Republicans warn FedEx, UPS against overregulating gun store owners
Reports that shipping companies may be working to create gun registries or to track firearms follow a similar plan from major credit card companies revealed earlier this year.
A group of Republicans have warned FedEx and UPS against imposing burdensome regulations on gun store owners that would allow the companies to track firearms sales.
Led by Montana Republican Attorney General Austin Knudsen, the group of 18 GOP AGs sent a letter to each company demanding they provide a copy of their updated terms of service and answer questions as to the intent behind their changes. Kentucky GOP Attorney General Daniel Cameron signed the letter to FedEx, but not the one addressed to UPS.
"According to these reports, FedEx now requires FFL [Federal Firearms License] holders to create three separate shipping accounts: one for firearms, one for firearm parts, and one for all other firearm-related products," the letter reads. "Under this three-tier system, gun sellers cannot mix and match shipments, which reveals to your company whether they are shipping a gun, gun part, or a gun-related item."
"In addition to creating three distinct shipping groups, FedEx now apparently demands that gun store owners retain documents about what specific items those shipments contain and make that information available to FedEx upon request," they went on, before asserting that "[t]hese demands, in tandem, allow FedEx to create a database of American gun purchasers and determine exactly what items they purchased."
"Perhaps most concerning, your policies allegedly allow FedEx to 'comply with... requests from applicable law enforcement or other governmental authorities' even when those requests are 'inconsistent or contrary to any applicable law, rule, regulation, or order,'" they continued. "In doing so you—perhaps inadvertently—give federal agencies a workaround to federal law, which has long prevented federal agencies from using gun sales to create gun registries."
The text of the letter to UPS was nearly identical, with the company names substituted. The letter to FedEx, however, addressed their terms of service's alleged inclusion of a "gag clause" preventing gun store owners from discussing the terms.
The Republicans demanded the companies provide copies of their terms of service and answer whether they coordinated with each other or the federal government in drafting them.
Reports that shipping companies may be working to create gun registries or to track firearms follow a similar plan from major credit card companies revealed earlier this year. That effort also resulted in a rebuke from a group of Republican attorneys general.
Appearing on the "Just the News, No Noise" television show on Wednesday, Texas Republican Attorney General Ken Paxton, who signed both letters, asserted that the government was turning to private entities to enforce policies in an extra-constitutional manner.
"[I]t's a workaround to the Constitution," he said. "They're inconvenienced by the fact that they can't the federal government can't limit your first amendment or your Second Amendment or other other rights in the Constitution."

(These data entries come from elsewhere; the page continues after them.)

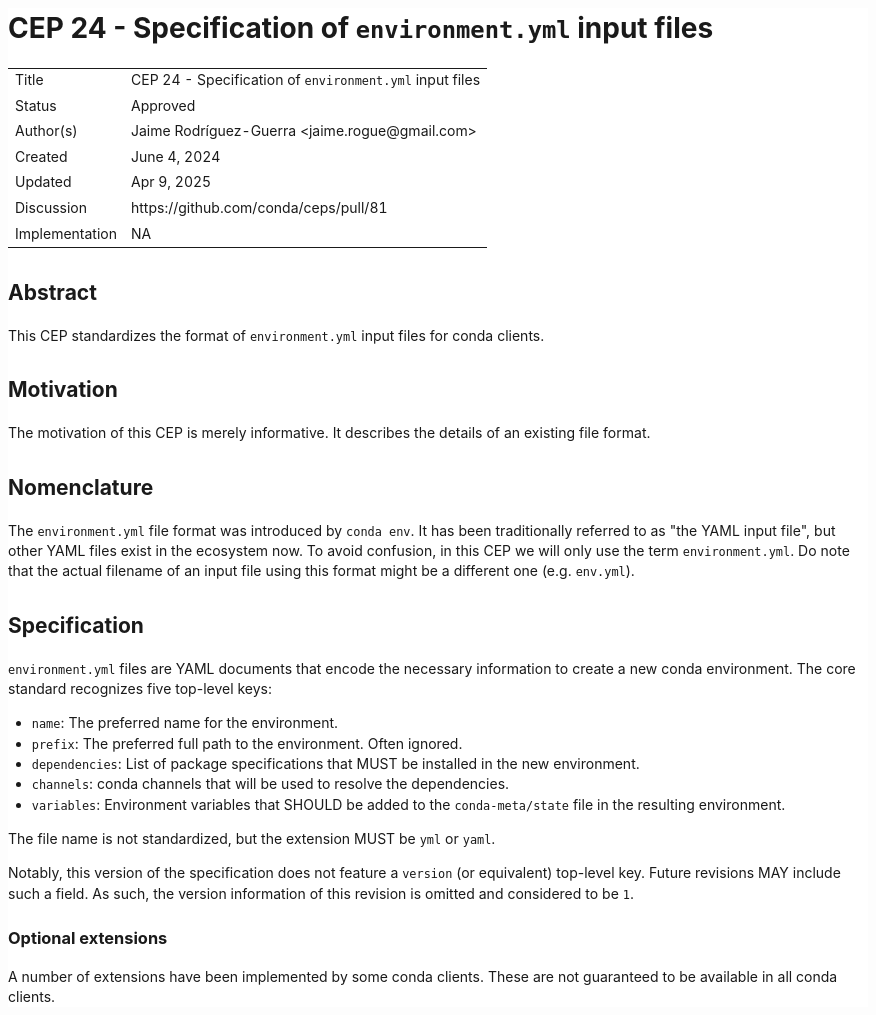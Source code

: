 # CEP 24 - Specification of <code>environment.yml</code> input files

<table>
<tr><td> Title </td><td> CEP 24 - Specification of <code>environment.yml</code> input files </td>
<tr><td> Status </td><td> Approved </td></tr>
<tr><td> Author(s) </td><td> Jaime Rodríguez-Guerra &lt;jaime.rogue@gmail.com&gt;</td></tr>
<tr><td> Created </td><td> June 4, 2024 </td></tr>
<tr><td> Updated </td><td> Apr 9, 2025 </td></tr>
<tr><td> Discussion </td><td> https://github.com/conda/ceps/pull/81 </td></tr>
<tr><td> Implementation </td><td> NA </td></tr>
</table>

## Abstract

This CEP standardizes the format of `environment.yml` input files for conda clients.

## Motivation

The motivation of this CEP is merely informative. It describes the details of an existing file
format.

## Nomenclature

The `environment.yml` file format was introduced by `conda env`. It has been traditionally referred
to as "the YAML input file", but other YAML files exist in the ecosystem now. To avoid confusion,
in this CEP we will only use the term `environment.yml`. Do note that the actual filename of an
input file using this format might be a different one (e.g. `env.yml`).

## Specification

`environment.yml` files are YAML documents that encode the necessary information to create a new
conda environment. The core standard recognizes five top-level keys:

- `name`: The preferred name for the environment.
- `prefix`: The preferred full path to the environment. Often ignored.
- `dependencies`: List of package specifications that MUST be installed in the new environment.
- `channels`: conda channels that will be used to resolve the dependencies.
- `variables`: Environment variables that SHOULD be added to the `conda-meta/state` file in the
  resulting environment.

The file name is not standardized, but the extension MUST be `yml` or `yaml`.

Notably, this version of the specification does not feature a `version` (or equivalent) top-level
key. Future revisions MAY include such a field. As such, the version information of this revision
is omitted and considered to be `1`.

### Optional extensions

A number of extensions have been implemented by some conda clients. These are not guaranteed to be
available in all conda clients.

"So they're using corporations is sort of frontman or front office's to run their directives to do exactly what they would do in other countries like China or Venezuela or whatever country you want to name it doesn't have doesn't have a constitution to protect them," he continued. "We've already seen it with, with the Biden administration, using social media companies to limit what people can say about COVID, what they can say about the elections, what they can say about any controversial issue that they want to limit Americans from talking about, and the social media companies have clearly got along with it."